▸ ACTIVITY:
Of the entries below, return only those lines from the line with "codes, a huge" to the line with "Closing this performance", exactly, both included.

BEGIN RECORDS PROVIDED

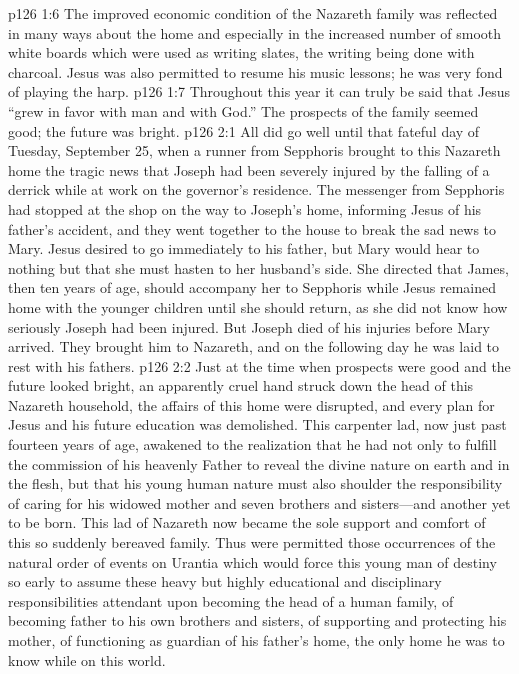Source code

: \vs p126 1:6 The improved economic condition of the Nazareth family was reflected in many ways about the home and especially in the increased number of smooth white boards which were used as writing slates, the writing being done with charcoal. Jesus was also permitted to resume his music lessons; he was very fond of playing the harp.
\pc \vs p126 1:7 Throughout this year it can truly be said that Jesus “grew in favor with man and with God.” The prospects of the family seemed good; the future was bright.
\vs p126 2:1 All did go well until that fateful day of Tuesday, September 25, when a runner from Sepphoris brought to this Nazareth home the tragic news that Joseph had been severely injured by the falling of a derrick while at work on the governor’s residence. The messenger from Sepphoris had stopped at the shop on the way to Joseph’s home, informing Jesus of his father’s accident, and they went together to the house to break the sad news to Mary. Jesus desired to go immediately to his father, but Mary would hear to nothing but that she must hasten to her husband’s side. She directed that James, then ten years of age, should accompany her to Sepphoris while Jesus remained home with the younger children until she should return, as she did not know how seriously Joseph had been injured. But Joseph died of his injuries before Mary arrived. They brought him to Nazareth, and on the following day he was laid to rest with his fathers.
\pc \vs p126 2:2 Just at the time when prospects were good and the future looked bright, an apparently cruel hand struck down the head of this Nazareth household, the affairs of this home were disrupted, and every plan for Jesus and his future education was demolished. This carpenter lad, now just past fourteen years of age, awakened to the realization that he had not only to fulfill the commission of his heavenly Father to reveal the divine nature on earth and in the flesh, but that his young human nature must also shoulder the responsibility of caring for his widowed mother and seven brothers and sisters---and another yet to be born. This lad of Nazareth now became the sole support and comfort of this so suddenly bereaved family. Thus were permitted those occurrences of the natural order of events on Urantia which would force this young man of destiny so early to assume these heavy but highly educational and disciplinary responsibilities attendant upon becoming the head of a human family, of becoming father to his own brothers and sisters, of supporting and protecting his mother, of functioning as guardian of his father’s home, the only home he was to know while on this world.
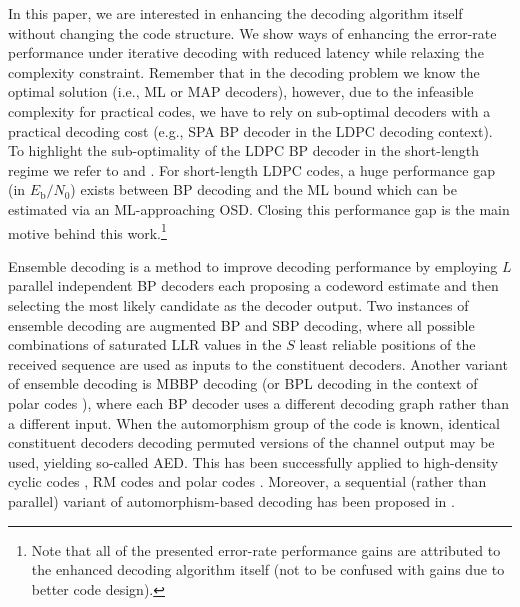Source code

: \documentclass[conference]{IEEEtran}
\newcommand\new[1]{#1}
\begin{document}
\begin{NoHyper}
In this paper, we are interested in enhancing the decoding algorithm itself without changing the code structure.
\new{We show ways of enhancing the error-rate performance under iterative decoding with reduced latency while relaxing the complexity constraint.}
Remember that in the decoding problem we know the optimal solution (i.e., \ac{ML} or \ac{MAP} decoders), however, due to the infeasible complexity for practical codes, we have to rely on sub-optimal decoders with a practical decoding cost (e.g., \ac{SPA} \ac{BP} decoder in the \ac{LDPC} decoding context).
To highlight the sub-optimality of the \ac{LDPC} \ac{BP} decoder in the short-length regime we refer to \cite[Fig.~4]{OSD1} and \cite[Fig.~10]{Buchberger_Journal}.
For short-length \ac{LDPC} codes, a huge performance gap (in $E_\mathrm{b}/N_0$) exists between \ac{BP} decoding and the \ac{ML} bound which can be estimated via an \ac{ML}-approaching \ac{OSD}.
Closing this performance gap is the main motive behind this work.\footnote{Note that all of the presented error-rate performance gains are attributed to the enhanced decoding algorithm itself (not to be confused with gains due to better code design).}

Ensemble decoding is a method to improve decoding performance by employing $L$ parallel independent \ac{BP} decoders each proposing a codeword estimate and then selecting the most likely candidate as the decoder output. \new{Two instances of ensemble decoding are augmented \ac{BP} \cite{FossorierAugmentedBP} and \ac{SBP} \cite{WehnSaturatedMinSum} decoding, where all possible combinations of saturated \ac{LLR} values in the $S$ least reliable positions of the received sequence are used as inputs to the constituent decoders. Another variant of ensemble decoding is \ac{MBBP} decoding \cite{Huber} (or \ac{BPL} decoding in the context of polar codes \cite{elkelesh2018belief}), where each \ac{BP} decoder uses a different decoding graph rather than a different input.} When the automorphism group of the code is known, identical constituent decoders decoding permuted versions of the channel output may be used, yielding so-called \ac{AED}. This has been successfully applied to high-density cyclic codes \cite{Hehn_MBBP_cyclic}, \ac{RM} codes \cite{rm_automorphism_ensemble_decoding} and polar codes \cite{PolarAutomorphisms_ISIT21}. Moreover, a sequential (rather than parallel) variant of automorphism-based decoding has been proposed in \cite{Dimnik_RRD_HDPC}.


\end{NoHyper}
\end{document}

END RECORDS PROVIDED

▸ ANSWER TO THE PROBLEM:
For short-length \ac{LDPC} codes, a huge performance gap (in $E_\mathrm{b}/N_0$) exists between \ac{BP} decoding and the \ac{ML} bound which can be estimated via an \ac{ML}-approaching \ac{OSD}.
Closing this performance gap is the main motive behind this work.\footnote{Note that all of the presented error-rate performance gains are attributed to the enhanced decoding algorithm itself (not to be confused with gains due to better code design).}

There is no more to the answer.